_What you should do_
Except for the pictures, retype the records that follow exactly.

[Data items]
□ □ □ □ □ □ □
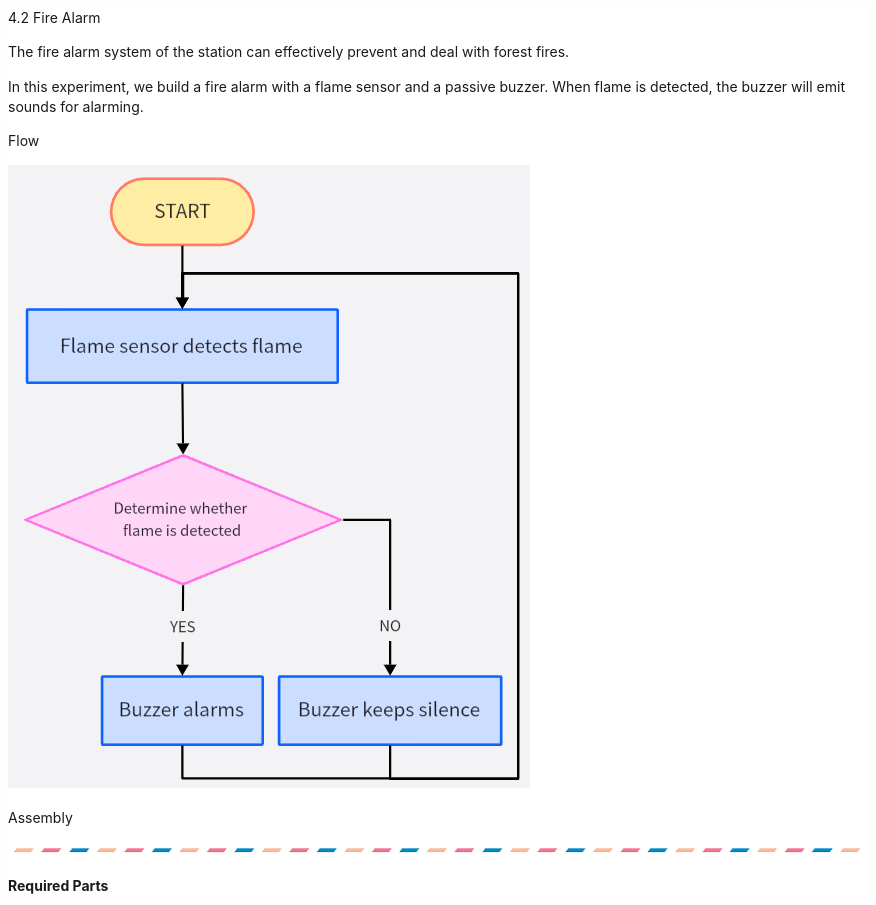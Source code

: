 
4.2 Fire Alarm

The fire alarm system of the station can effectively prevent and deal with forest fires.

In this experiment, we build a fire alarm with a flame sensor and a passive buzzer. When flame is detected, the buzzer will emit sounds for alarming. 

Flow

![图片不存在](media/2860a693e50904d0c22e6eade5a8c440.png)

Assembly

![图片不存在](media/588eda85b812e0bab54badc609a31636.png)

**Required Parts**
□ □ □ □ □ □ □
_Answer to this exercise_
Source code

: 
4.2 Fire Alarm

The fire alarm system of the station can effectively prevent and deal with forest fires.

In this experiment, we build a fire alarm with a flame sensor and a passive buzzer. When flame is detected, the buzzer will emit sounds for alarming. 

Flow

![图片不存在](media/2860a693e50904d0c22e6eade5a8c440.png)

Assembly

![图片不存在](media/588eda85b812e0bab54badc609a31636.png)

**Required Parts**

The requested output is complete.